GIVEN RECORDS:
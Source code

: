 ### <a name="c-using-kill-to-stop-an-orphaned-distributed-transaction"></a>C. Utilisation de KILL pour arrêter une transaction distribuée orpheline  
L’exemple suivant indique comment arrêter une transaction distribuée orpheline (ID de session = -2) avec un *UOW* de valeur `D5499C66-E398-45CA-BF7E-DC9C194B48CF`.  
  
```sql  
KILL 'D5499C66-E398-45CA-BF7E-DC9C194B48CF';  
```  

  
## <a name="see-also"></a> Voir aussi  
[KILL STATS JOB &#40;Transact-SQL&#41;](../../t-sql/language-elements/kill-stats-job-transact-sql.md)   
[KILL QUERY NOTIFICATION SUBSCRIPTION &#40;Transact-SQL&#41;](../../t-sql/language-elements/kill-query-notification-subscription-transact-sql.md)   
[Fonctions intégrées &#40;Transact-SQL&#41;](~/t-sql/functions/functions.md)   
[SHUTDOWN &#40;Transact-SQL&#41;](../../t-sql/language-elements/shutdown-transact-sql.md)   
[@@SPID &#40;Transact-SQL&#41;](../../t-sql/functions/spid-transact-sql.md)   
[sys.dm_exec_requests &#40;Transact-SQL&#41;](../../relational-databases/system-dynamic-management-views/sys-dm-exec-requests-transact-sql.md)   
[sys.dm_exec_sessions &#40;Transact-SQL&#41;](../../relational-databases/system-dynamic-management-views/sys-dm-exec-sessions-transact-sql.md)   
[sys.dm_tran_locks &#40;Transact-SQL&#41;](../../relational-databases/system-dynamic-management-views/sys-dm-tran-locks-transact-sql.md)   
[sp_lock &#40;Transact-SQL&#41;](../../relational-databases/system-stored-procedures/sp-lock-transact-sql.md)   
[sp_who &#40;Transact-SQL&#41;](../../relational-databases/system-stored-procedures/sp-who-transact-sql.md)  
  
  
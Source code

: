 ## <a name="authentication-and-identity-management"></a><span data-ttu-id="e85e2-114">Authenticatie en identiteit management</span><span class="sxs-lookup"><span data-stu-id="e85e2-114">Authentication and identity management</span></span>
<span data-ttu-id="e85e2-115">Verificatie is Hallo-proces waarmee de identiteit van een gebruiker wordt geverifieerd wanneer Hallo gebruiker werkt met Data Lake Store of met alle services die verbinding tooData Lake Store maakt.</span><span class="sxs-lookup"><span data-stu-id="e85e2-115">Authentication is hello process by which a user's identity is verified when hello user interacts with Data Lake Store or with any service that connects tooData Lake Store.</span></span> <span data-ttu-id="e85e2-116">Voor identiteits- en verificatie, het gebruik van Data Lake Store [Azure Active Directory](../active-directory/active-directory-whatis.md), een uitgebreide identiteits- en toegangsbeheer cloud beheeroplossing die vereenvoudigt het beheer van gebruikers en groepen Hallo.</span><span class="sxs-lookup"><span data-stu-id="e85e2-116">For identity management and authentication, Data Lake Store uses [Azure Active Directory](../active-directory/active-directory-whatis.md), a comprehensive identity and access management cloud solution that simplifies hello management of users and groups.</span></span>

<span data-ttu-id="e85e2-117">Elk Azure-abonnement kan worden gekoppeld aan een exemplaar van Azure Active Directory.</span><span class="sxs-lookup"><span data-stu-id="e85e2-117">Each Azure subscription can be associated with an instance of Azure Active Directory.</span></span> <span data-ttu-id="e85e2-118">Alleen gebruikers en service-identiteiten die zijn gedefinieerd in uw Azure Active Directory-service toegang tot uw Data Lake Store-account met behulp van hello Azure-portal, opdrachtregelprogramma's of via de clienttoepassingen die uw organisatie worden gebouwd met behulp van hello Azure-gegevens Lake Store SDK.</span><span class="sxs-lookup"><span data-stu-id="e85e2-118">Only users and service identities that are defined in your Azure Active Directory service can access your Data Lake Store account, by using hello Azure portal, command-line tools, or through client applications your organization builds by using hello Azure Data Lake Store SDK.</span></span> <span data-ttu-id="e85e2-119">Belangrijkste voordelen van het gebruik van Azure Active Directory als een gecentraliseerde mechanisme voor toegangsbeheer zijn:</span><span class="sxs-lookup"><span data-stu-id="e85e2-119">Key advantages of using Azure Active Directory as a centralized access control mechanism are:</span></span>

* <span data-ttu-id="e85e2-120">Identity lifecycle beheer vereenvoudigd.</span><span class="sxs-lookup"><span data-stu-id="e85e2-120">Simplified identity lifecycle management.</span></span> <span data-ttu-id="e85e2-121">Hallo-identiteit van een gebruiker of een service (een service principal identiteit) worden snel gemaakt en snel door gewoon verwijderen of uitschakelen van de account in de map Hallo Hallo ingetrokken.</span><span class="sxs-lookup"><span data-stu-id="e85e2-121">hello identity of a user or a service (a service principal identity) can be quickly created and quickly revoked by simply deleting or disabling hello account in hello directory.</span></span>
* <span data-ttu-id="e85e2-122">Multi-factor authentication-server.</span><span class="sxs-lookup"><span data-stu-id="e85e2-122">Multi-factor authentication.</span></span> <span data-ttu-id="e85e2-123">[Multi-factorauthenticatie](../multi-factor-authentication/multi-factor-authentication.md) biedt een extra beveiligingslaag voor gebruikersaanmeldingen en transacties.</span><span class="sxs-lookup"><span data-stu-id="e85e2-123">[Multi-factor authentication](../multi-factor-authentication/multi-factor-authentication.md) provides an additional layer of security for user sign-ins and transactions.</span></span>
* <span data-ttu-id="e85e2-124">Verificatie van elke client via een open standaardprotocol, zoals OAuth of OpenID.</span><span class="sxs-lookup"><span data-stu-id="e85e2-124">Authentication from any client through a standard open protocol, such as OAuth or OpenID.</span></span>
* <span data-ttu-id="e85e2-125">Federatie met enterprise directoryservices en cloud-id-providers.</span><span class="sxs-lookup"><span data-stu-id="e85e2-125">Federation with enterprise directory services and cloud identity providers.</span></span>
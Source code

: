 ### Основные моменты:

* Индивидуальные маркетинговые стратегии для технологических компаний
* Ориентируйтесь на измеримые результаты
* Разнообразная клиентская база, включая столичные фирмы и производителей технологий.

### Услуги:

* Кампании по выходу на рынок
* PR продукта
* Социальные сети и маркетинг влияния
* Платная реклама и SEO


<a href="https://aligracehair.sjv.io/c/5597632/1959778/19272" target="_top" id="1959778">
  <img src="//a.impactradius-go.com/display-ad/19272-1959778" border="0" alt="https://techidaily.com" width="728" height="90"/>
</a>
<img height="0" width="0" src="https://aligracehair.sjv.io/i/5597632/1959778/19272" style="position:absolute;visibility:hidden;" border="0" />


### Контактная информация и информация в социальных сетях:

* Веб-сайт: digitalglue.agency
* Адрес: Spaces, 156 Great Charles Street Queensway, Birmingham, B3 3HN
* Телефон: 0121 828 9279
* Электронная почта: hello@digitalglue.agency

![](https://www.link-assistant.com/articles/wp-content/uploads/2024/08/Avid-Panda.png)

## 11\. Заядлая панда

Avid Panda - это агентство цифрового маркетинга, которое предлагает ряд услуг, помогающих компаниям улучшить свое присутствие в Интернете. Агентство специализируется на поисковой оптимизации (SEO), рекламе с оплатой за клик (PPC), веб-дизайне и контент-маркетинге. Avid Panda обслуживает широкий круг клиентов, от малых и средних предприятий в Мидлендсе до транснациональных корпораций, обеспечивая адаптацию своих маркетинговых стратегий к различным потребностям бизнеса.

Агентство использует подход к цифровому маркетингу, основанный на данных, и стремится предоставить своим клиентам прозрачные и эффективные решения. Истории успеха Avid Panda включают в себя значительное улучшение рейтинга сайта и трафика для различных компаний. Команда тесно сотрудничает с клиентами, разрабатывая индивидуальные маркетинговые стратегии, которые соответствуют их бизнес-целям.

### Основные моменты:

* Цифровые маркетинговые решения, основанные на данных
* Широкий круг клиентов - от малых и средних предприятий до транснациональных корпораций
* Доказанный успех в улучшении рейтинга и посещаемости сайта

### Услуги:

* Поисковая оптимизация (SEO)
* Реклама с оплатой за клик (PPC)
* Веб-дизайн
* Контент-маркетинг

WORK ITEM: Lines holding the string "https": find them in the listing above and copy each one.

SOLUTION TO THIS TASK:
<a href="https://aligracehair.sjv.io/c/5597632/1959778/19272" target="_top" id="1959778">
  <img src="//a.impactradius-go.com/display-ad/19272-1959778" border="0" alt="https://techidaily.com" width="728" height="90"/>
<img height="0" width="0" src="https://aligracehair.sjv.io/i/5597632/1959778/19272" style="position:absolute;visibility:hidden;" border="0" />
![](https://www.link-assistant.com/articles/wp-content/uploads/2024/08/Avid-Panda.png)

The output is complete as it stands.